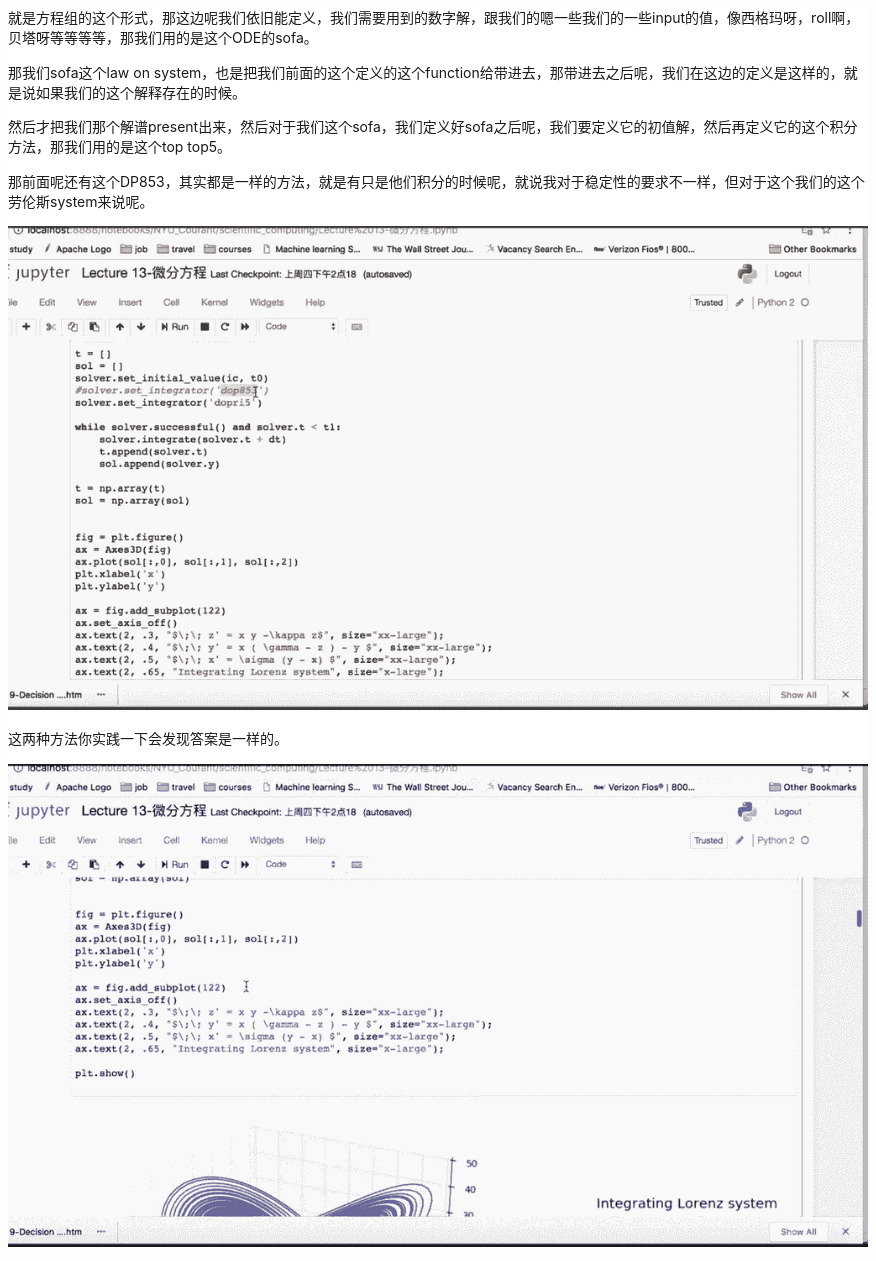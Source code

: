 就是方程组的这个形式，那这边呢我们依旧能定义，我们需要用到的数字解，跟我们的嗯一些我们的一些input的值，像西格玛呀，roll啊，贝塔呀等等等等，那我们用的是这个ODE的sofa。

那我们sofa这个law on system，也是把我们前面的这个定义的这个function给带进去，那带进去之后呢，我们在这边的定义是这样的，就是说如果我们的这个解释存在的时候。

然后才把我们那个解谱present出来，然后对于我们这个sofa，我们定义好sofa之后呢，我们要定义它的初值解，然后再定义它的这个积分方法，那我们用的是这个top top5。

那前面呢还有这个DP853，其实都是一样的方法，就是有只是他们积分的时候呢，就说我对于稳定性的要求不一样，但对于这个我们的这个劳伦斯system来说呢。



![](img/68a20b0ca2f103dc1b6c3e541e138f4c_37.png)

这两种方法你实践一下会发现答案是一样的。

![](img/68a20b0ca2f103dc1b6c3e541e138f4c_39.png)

*Work required*: The result should be an exact copy of the material, containing no pictures.

*Response for this exercise*:
Source code

: 就是方程组的这个形式，那这边呢我们依旧能定义，我们需要用到的数字解，跟我们的嗯一些我们的一些input的值，像西格玛呀，roll啊，贝塔呀等等等等，那我们用的是这个ODE的sofa。

那我们sofa这个law on system，也是把我们前面的这个定义的这个function给带进去，那带进去之后呢，我们在这边的定义是这样的，就是说如果我们的这个解释存在的时候。

然后才把我们那个解谱present出来，然后对于我们这个sofa，我们定义好sofa之后呢，我们要定义它的初值解，然后再定义它的这个积分方法，那我们用的是这个top top5。

那前面呢还有这个DP853，其实都是一样的方法，就是有只是他们积分的时候呢，就说我对于稳定性的要求不一样，但对于这个我们的这个劳伦斯system来说呢。



![](img/68a20b0ca2f103dc1b6c3e541e138f4c_37.png)

这两种方法你实践一下会发现答案是一样的。

![](img/68a20b0ca2f103dc1b6c3e541e138f4c_39.png)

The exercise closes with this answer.